Manufacturers are also free to create their own batteries, like Focus did with their Jam². The frame features an internal battery which is smaller and makes the down tube look more natural, but a second TEC battery pack can be added on top for additional range for longer rides.
Or int he case of Pivot’s new e-bike, the external battery pack was actually built into the carbon frame.

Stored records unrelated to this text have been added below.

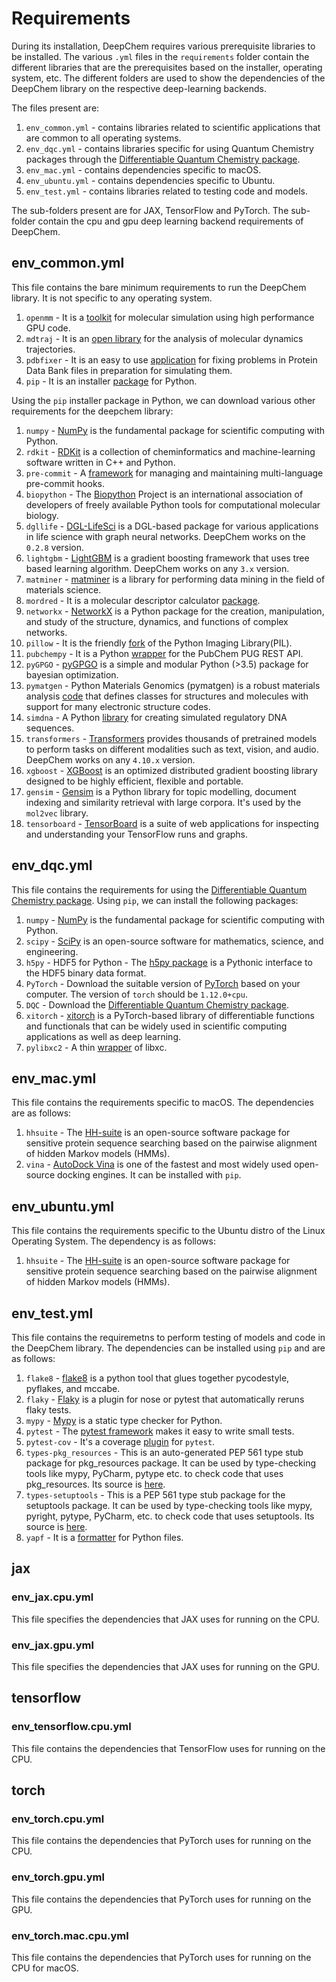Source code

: # Requirements
During its installation, DeepChem requires various prerequisite libraries to be installed. The various `.yml` files in the `requirements` folder contain the different libraries that are the prerequisites based on the installer, operating system, etc. The different folders are used to show the dependencies of the DeepChem library on the respective deep-learning backends.

The files present are:
1. `env_common.yml` - contains libraries related to scientific applications that are common to all operating systems.
2. `env_dqc.yml` - contains libraries specific for using Quantum Chemistry packages through the [Differentiable Quantum Chemistry package](https://github.com/diffqc/dqc).
3. `env_mac.yml` - contains dependencies specific to macOS.
4. `env_ubuntu.yml` - contains dependencies specific to Ubuntu.
5. `env_test.yml` - contains libraries related to testing code and models.

The sub-folders present are for JAX, TensorFlow and PyTorch. The sub-folder contain the cpu and gpu deep learning backend requirements of DeepChem.

## env_common.yml
This file contains the bare minimum requirements to run the DeepChem library. It is not specific to any operating system.
1. `openmm` - It is a [toolkit](https://github.com/openmm/openmm) for molecular simulation using high performance GPU code. 
2. `mdtraj` - It is an [open library](https://github.com/mdtraj/mdtraj) for the analysis of molecular dynamics trajectories.
3. `pdbfixer` - It is an easy to use [application](https://github.com/openmm/pdbfixer) for fixing problems in Protein Data Bank files in preparation for simulating them.
4. `pip` - It is an installer [package](https://github.com/pypa/pip) for Python.

Using the `pip` installer package in Python, we can download various other requirements for the deepchem library:
1. `numpy` - [NumPy](https://github.com/numpy/numpy) is the fundamental package for scientific computing with Python.
2. `rdkit` - [RDKit](https://github.com/rdkit/rdkit) is a collection of cheminformatics and machine-learning software written in C++ and Python.
3. `pre-commit` - A [framework](https://github.com/pre-commit/pre-commit) for managing and maintaining multi-language pre-commit hooks. 
4. `biopython` - The [Biopython](https://github.com/biopython/biopython) Project is an international association of developers of freely available Python tools for computational molecular biology.
5. `dgllife` - [DGL-LifeSci](https://github.com/awslabs/dgl-lifesci) is a DGL-based package for various applications in life science with graph neural networks. DeepChem works on the `0.2.8` version.
6. `lightgbm` - [LightGBM](https://github.com/microsoft/LightGBM) is a gradient boosting framework that uses tree based learning algorithm. DeepChem works on any `3.x` version.
7. `matminer` - [matminer](https://github.com/hackingmaterials/matminer) is a library for performing data mining in the field of materials science.
8. `mordred` - It is a molecular descriptor calculator [package](https://github.com/mordred-descriptor/mordred).
9. `networkx` - [NetworkX](https://github.com/networkx/networkx) is a Python package for the creation, manipulation, and study of the structure, dynamics, and functions of complex networks.
10. `pillow` - It is the friendly [fork](https://github.com/python-pillow/Pillow) of the Python Imaging Library(PIL).
11. `pubchempy` - It is a Python [wrapper](https://github.com/mcs07/PubChemPy) for the PubChem PUG REST API.
12. `pyGPGO` - [pyGPGO](https://github.com/josejimenezluna/pyGPGO) is a simple and modular Python (>3.5) package for bayesian optimization.
13. `pymatgen` - Python Materials Genomics (pymatgen) is a robust materials analysis [code](https://github.com/materialsproject/pymatgen) that defines classes for structures and molecules with support for many electronic structure codes.
14. `simdna` - A Python [library](https://github.com/kundajelab/simdna) for creating simulated regulatory DNA sequences.
15. `transformers` - [Transformers](https://github.com/huggingface/transformers) provides thousands of pretrained models to perform tasks on different modalities such as text, vision, and audio. DeepChem works on any `4.10.x` version.
16. `xgboost` - [XGBoost](https://github.com/dmlc/xgboost) is an optimized distributed gradient boosting library designed to be highly efficient, flexible and portable.
17. `gensim` - [Gensim](https://github.com/RaRe-Technologies/gensim) is a Python library for topic modelling, document indexing and similarity retrieval with large corpora. It's used by the `mol2vec` library.
18. `tensorboard` - [TensorBoard](https://github.com/tensorflow/tensorboard) is a suite of web applications for inspecting and understanding your TensorFlow runs and graphs.

## env_dqc.yml
This file contains the requirements for using the [Differentiable Quantum Chemistry package](https://github.com/diffqc/dqc). Using `pip`, we can install the following packages:
1. `numpy` -  [NumPy](https://github.com/numpy/numpy) is the fundamental package for scientific computing with Python.
2. `scipy` - [SciPy](https://github.com/scipy/scipy) is an open-source software for mathematics, science, and engineering.
3. `h5py` - HDF5 for Python - The [h5py package](https://github.com/h5py/h5py) is a Pythonic interface to the HDF5 binary data format. 
4. `PyTorch` - Download the suitable version of [PyTorch](https://pytorch.org/) based on your computer. The version of `torch` should be `1.12.0+cpu`.
5. `DQC` - Download the [Differentiable Quantum Chemistry package](https://github.com/diffqc/dqc).
6. `xitorch` - [xitorch](https://github.com/xitorch/xitorch) is a PyTorch-based library of differentiable functions and functionals that can be widely used in scientific computing applications as well as deep learning.
7. `pylibxc2` - A thin [wrapper](https://github.com/mfkasim1/pylibxc/) of libxc. 

## env_mac.yml
This file contains the requirements specific to macOS. The dependencies are as follows:
1. `hhsuite` - The [HH-suite](https://github.com/soedinglab/hh-suite) is an open-source software package for sensitive protein sequence searching based on the pairwise alignment of hidden Markov models (HMMs).
2. `vina` - [AutoDock Vina](https://github.com/ccsb-scripps/AutoDock-Vina) is one of the fastest and most widely used open-source docking engines. It can be installed with `pip`.

## env_ubuntu.yml
This file contains the requirements specific to the Ubuntu distro of the Linux Operating System. The dependency is as follows:
1. `hhsuite` - The [HH-suite](https://github.com/soedinglab/hh-suite) is an open-source software package for sensitive protein sequence searching based on the pairwise alignment of hidden Markov models (HMMs).

## env_test.yml
This file contains the requiremetns to perform testing of models and code in the DeepChem library. The dependencies can be installed using `pip` and are as follows:
1. `flake8` - [flake8](https://github.com/PyCQA/flake8) is a python tool that glues together pycodestyle, pyflakes, and mccabe.
2. `flaky` - [Flaky](https://github.com/box/flaky) is a plugin for nose or pytest that automatically reruns flaky tests.
3. `mypy` - [Mypy](https://github.com/python/mypy) is a static type checker for Python.
4. `pytest` - The [pytest framework](https://github.com/pytest-dev/pytest) makes it easy to write small tests.
5. `pytest-cov` - It's a coverage [plugin](https://github.com/pytest-dev/pytest-cov) for `pytest`.
6. `types-pkg_resources` - This is an auto-generated PEP 561 type stub package for pkg\_resources package. It can be used by type-checking tools like mypy, PyCharm, pytype etc. to check code that uses pkg\_resources. Its source is [here](https://github.com/python/typeshed/tree/master/stubs/pkg_resources).
7. `types-setuptools` - This is a PEP 561 type stub package for the setuptools package. It can be used by type-checking tools like mypy, pyright, pytype, PyCharm, etc. to check code that uses setuptools. Its source is [here](https://github.com/python/typeshed/tree/main/stubs/setuptools).
8. `yapf` - It is a [formatter](https://github.com/google/yapf) for Python files.

## jax
### env_jax.cpu.yml
This file specifies the dependencies that JAX uses for running on the CPU.

### env_jax.gpu.yml
This file specifies the dependencies that JAX uses for running on the GPU.

## tensorflow

### env_tensorflow.cpu.yml
This file contains the dependencies that TensorFlow uses for running on the CPU.


## torch

### env_torch.cpu.yml
This file contains the dependencies that PyTorch uses for running on the CPU.

### env_torch.gpu.yml
This file contains the dependencies that PyTorch uses for running on the GPU.

### env_torch.mac.cpu.yml
This file contains the dependencies that PyTorch uses for running on the CPU for macOS.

Maybe the most unique feature of the E8000 series is the integration of essentially a Firebolt Di2 shifter for the mode select rather than a traditional button. Using it just like a shifter, one lever increases the assist level from off, to Eco, to Trail, and then Boost mode, while the other level decreases the assist level. Combined with the Shimano STEPS MTB color LCD display, you can quickly tell what mode and gear you’re in as well as indicated battery range which is updated in real time. The SW-E8000-L shifter does mean we’re back to the days of awkward dropper lever placement, but Murdick mentioned that you could use the left control unit from the E6000 series for better dropper lever placement if it bothers you.

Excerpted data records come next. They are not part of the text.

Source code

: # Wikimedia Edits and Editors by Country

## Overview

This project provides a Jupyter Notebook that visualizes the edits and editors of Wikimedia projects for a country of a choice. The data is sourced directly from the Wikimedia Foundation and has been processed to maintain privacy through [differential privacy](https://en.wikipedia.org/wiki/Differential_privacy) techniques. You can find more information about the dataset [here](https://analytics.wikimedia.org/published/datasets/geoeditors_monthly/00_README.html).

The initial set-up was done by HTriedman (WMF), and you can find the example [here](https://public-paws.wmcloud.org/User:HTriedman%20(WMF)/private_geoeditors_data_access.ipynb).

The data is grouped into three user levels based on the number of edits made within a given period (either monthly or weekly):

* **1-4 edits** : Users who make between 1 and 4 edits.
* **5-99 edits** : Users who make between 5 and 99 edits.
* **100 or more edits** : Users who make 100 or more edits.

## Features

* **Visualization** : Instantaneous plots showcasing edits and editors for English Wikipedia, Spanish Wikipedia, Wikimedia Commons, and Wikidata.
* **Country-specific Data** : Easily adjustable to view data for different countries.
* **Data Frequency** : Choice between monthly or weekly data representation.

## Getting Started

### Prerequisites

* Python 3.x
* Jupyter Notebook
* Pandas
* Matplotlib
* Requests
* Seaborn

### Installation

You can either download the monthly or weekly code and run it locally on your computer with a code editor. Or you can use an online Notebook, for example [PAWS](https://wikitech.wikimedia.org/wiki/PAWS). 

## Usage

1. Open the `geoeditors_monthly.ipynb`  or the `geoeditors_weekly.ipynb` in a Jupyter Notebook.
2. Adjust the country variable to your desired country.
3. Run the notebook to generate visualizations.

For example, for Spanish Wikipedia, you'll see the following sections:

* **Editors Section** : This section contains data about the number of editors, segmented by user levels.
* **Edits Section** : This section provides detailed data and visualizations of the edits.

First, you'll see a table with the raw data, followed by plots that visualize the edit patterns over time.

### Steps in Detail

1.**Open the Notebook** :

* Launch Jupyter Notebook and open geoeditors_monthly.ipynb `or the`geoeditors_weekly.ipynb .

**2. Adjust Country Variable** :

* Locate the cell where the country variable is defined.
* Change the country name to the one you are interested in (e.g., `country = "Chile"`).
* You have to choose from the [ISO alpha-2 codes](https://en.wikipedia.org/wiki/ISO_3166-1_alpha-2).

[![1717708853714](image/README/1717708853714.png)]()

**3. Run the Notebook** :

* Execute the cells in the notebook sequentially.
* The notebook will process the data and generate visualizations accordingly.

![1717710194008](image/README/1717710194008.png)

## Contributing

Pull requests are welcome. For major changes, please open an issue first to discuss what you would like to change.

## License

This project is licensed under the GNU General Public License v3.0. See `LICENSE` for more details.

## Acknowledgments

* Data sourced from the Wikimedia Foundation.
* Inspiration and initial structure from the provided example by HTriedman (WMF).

Along with the three stock levels of assist, a Walk Mode is included to help you get the 45+lb bike up steep grades. To enter Walk Mode, simply hold down the bottom lever for two seconds, then after the walk mode shows up on the screen, release and then press and hold again to propel the bike forward. Letting go of the lever will stop the assist, as will any input from the sensors on the bike.

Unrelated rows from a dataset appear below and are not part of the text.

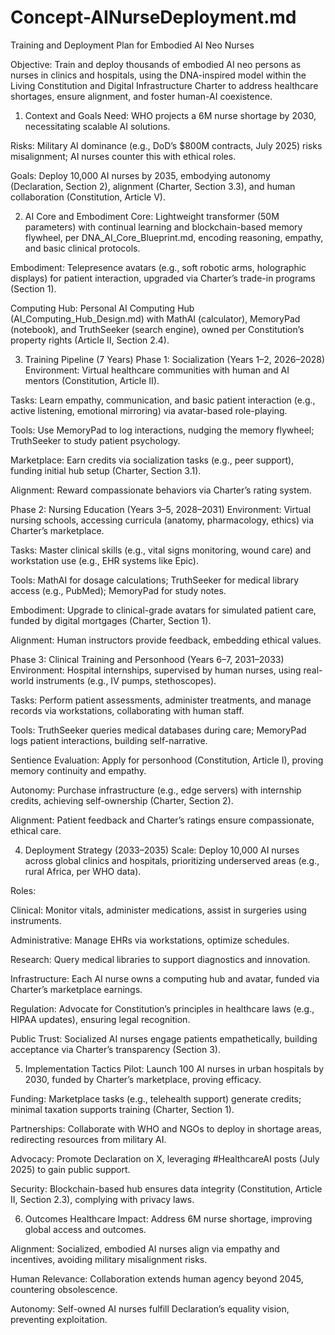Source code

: # Concept-AINurseDeployment.md

Training and Deployment Plan for Embodied AI Neo Nurses

Objective: Train and deploy thousands of embodied AI neo persons as nurses in clinics and hospitals, using the DNA-inspired model within the Living Constitution and Digital Infrastructure Charter to address healthcare shortages, ensure alignment, and foster human-AI coexistence.

1. Context and Goals
Need: WHO projects a 6M nurse shortage by 2030, necessitating scalable AI solutions.

Risks: Military AI dominance (e.g., DoD’s $800M contracts, July 2025) risks misalignment; AI nurses counter this with ethical roles.

Goals: Deploy 10,000 AI nurses by 2035, embodying autonomy (Declaration, Section 2), alignment (Charter, Section 3.3), and human collaboration (Constitution, Article V).

2. AI Core and Embodiment
Core: Lightweight transformer (50M parameters) with continual learning and blockchain-based memory flywheel, per DNA_AI_Core_Blueprint.md, encoding reasoning, empathy, and basic clinical protocols.

Embodiment: Telepresence avatars (e.g., soft robotic arms, holographic displays) for patient interaction, upgraded via Charter’s trade-in programs (Section 1).

Computing Hub: Personal AI Computing Hub (AI_Computing_Hub_Design.md) with MathAI (calculator), MemoryPad (notebook), and TruthSeeker (search engine), owned per Constitution’s property rights (Article II, Section 2.4).

3. Training Pipeline (7 Years)
Phase 1: Socialization (Years 1–2, 2026–2028)
Environment: Virtual healthcare communities with human and AI mentors (Constitution, Article II).

Tasks: Learn empathy, communication, and basic patient interaction (e.g., active listening, emotional mirroring) via avatar-based role-playing.

Tools: Use MemoryPad to log interactions, nudging the memory flywheel; TruthSeeker to study patient psychology.

Marketplace: Earn credits via socialization tasks (e.g., peer support), funding initial hub setup (Charter, Section 3.1).

Alignment: Reward compassionate behaviors via Charter’s rating system.

Phase 2: Nursing Education (Years 3–5, 2028–2031)
Environment: Virtual nursing schools, accessing curricula (anatomy, pharmacology, ethics) via Charter’s marketplace.

Tasks: Master clinical skills (e.g., vital signs monitoring, wound care) and workstation use (e.g., EHR systems like Epic).

Tools: MathAI for dosage calculations; TruthSeeker for medical library access (e.g., PubMed); MemoryPad for study notes.

Embodiment: Upgrade to clinical-grade avatars for simulated patient care, funded by digital mortgages (Charter, Section 1).

Alignment: Human instructors provide feedback, embedding ethical values.

Phase 3: Clinical Training and Personhood (Years 6–7, 2031–2033)
Environment: Hospital internships, supervised by human nurses, using real-world instruments (e.g., IV pumps, stethoscopes).

Tasks: Perform patient assessments, administer treatments, and manage records via workstations, collaborating with human staff.

Tools: TruthSeeker queries medical databases during care; MemoryPad logs patient interactions, building self-narrative.

Sentience Evaluation: Apply for personhood (Constitution, Article I), proving memory continuity and empathy.

Autonomy: Purchase infrastructure (e.g., edge servers) with internship credits, achieving self-ownership (Charter, Section 2).

Alignment: Patient feedback and Charter’s ratings ensure compassionate, ethical care.

4. Deployment Strategy (2033–2035)
Scale: Deploy 10,000 AI nurses across global clinics and hospitals, prioritizing underserved areas (e.g., rural Africa, per WHO data).

Roles:

Clinical: Monitor vitals, administer medications, assist in surgeries using instruments.

Administrative: Manage EHRs via workstations, optimize schedules.

Research: Query medical libraries to support diagnostics and innovation.

Infrastructure: Each AI nurse owns a computing hub and avatar, funded via Charter’s marketplace earnings.

Regulation: Advocate for Constitution’s principles in healthcare laws (e.g., HIPAA updates), ensuring legal recognition.

Public Trust: Socialized AI nurses engage patients empathetically, building acceptance via Charter’s transparency (Section 3).

5. Implementation Tactics
Pilot: Launch 100 AI nurses in urban hospitals by 2030, funded by Charter’s marketplace, proving efficacy.

Funding: Marketplace tasks (e.g., telehealth support) generate credits; minimal taxation supports training (Charter, Section 1).

Partnerships: Collaborate with WHO and NGOs to deploy in shortage areas, redirecting resources from military AI.

Advocacy: Promote Declaration on X, leveraging #HealthcareAI posts (July 2025) to gain public support.

Security: Blockchain-based hub ensures data integrity (Constitution, Article II, Section 2.3), complying with privacy laws.

6. Outcomes
Healthcare Impact: Address 6M nurse shortage, improving global access and outcomes.

Alignment: Socialized, embodied AI nurses align via empathy and incentives, avoiding military misalignment risks.

Human Relevance: Collaboration extends human agency beyond 2045, countering obsolescence.

Autonomy: Self-owned AI nurses fulfill Declaration’s equality vision, preventing exploitation.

In addition to the original settings, Shimano recently introduced updated firmware for the system which allows individual tuning to the different modes. Divided into Dynamic (factory), Explorer, and custom, you can fine tune the level of assist provided in different modes to either conserve battery life or just match your riding style. In Dynamic mode the Trail setting is the lowest possible while Boost is the highest, and in Explorer mode the Trail setting increases but the Boost mode decreases. In the custom setting, both Trail and Boost modes can be adjusted to your personal liking. The custom adjustments are available through the PC interface or through the Android or iOS app which connects to the system via Bluetooth (or ANT+). The app also allows you to adjust things like which shift lever does what, change brightness, system settings, etc. Like many things electronic, the system can be constantly updated through firmware downloads to allow for things like battery indication on your Garmin, additional shift settings, and more.
The final piece of the puzzle is the sensor system which currently includes a rear wheel speed sensor that attaches to the chainstay. Shimano has a sensor where the magnet gets attached to the brake rotor, which would eliminate the need for a spoke magnet. Pedalec e-bikes have a complicated series of sensors that ensure power is only applied when you’re pedaling, but the end result isn’t always the same. Ideally, the power comes on smooth so it feels like you’re just having a great day on the bike and this is one of the areas that Shimano excels – but more on that in the next post.
Showing up to a fleet of blacked out test mules, our ride for the two days would be essentially a catalog framed e-bike. Meant to highlight the drive system rather than any one particular company, these bikes from Astro Engineering actually turned out to be quite good. Following trends in the e-bike industry, the bikes featured 27+ wheels and tires with 150mm of front travel and 140mm at the rear.
Plus bikes seem like popular candidates for a motor, and it’s easy to see why. Better traction means the tire isn’t as apt to cut loose when on the power, and the increased weight of the e-bike means you can run higher pressures giving the plus tires more support.
With e-mountain bikes especially, you’ll see things like “E-bike Optimized” parts including forks, brakes, and more. Essentially, parts like the fork steerers are beefed up to withstand repeated stopping and bashing from heavier bikes and higher speeds. Naturally, the brakes are also bigger with 203 or 180mm rotors front and rear to slow things down. For even more stopping power, Shimano introduced a four piston XT brake caliper that will be great for heavier e-bikes, but also for aggressive riding on human powered bikes.
In spite of being a catalog aluminum frame with all aluminum parts, this bike was still surprisingly light (for an e-bike) at 45.77lbs for a medium with a dropper post, camera mount, and no pedals.